Task details:
Using the data below, copy out all lines with the word "time".

Records provided:
*** Block opens ***
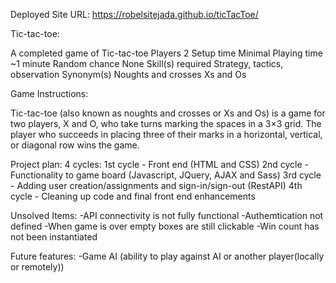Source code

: Deployed Site URL: https://robelsitejada.github.io/ticTacToe/

Tic-tac-toe:

A completed game of Tic-tac-toe
Players	2
Setup time	Minimal
Playing time	~1 minute
Random chance	None
Skill(s) required	Strategy, tactics, observation
Synonym(s)	Noughts and crosses
Xs and Os

Game Instructions:

Tic-tac-toe (also known as noughts and crosses or Xs and Os) is a game for two players, X and O, who take turns marking the spaces in a 3×3 grid. The player who succeeds in placing three of their marks in a horizontal, vertical, or diagonal row wins the game.

Project plan: 4 cycles:
1st cycle - Front end (HTML and CSS)
2nd cycle - Functionality to game board (Javascript, JQuery, AJAX and Sass)
3rd cycle - Adding user creation/assignments and sign-in/sign-out (RestAPI)
4th cycle - Cleaning up code and final front end enhancements

Unsolved Items:
-API connectivity is not fully functional
-Authemtication not defined
-When game is over empty boxes are still clickable
-Win count has not been instantiated

Future features:
-Game AI (ability to play against AI or another player(locally or remotely))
*** Block closes ***
Solution for this problem:
Setup time	Minimal
Playing time	~1 minute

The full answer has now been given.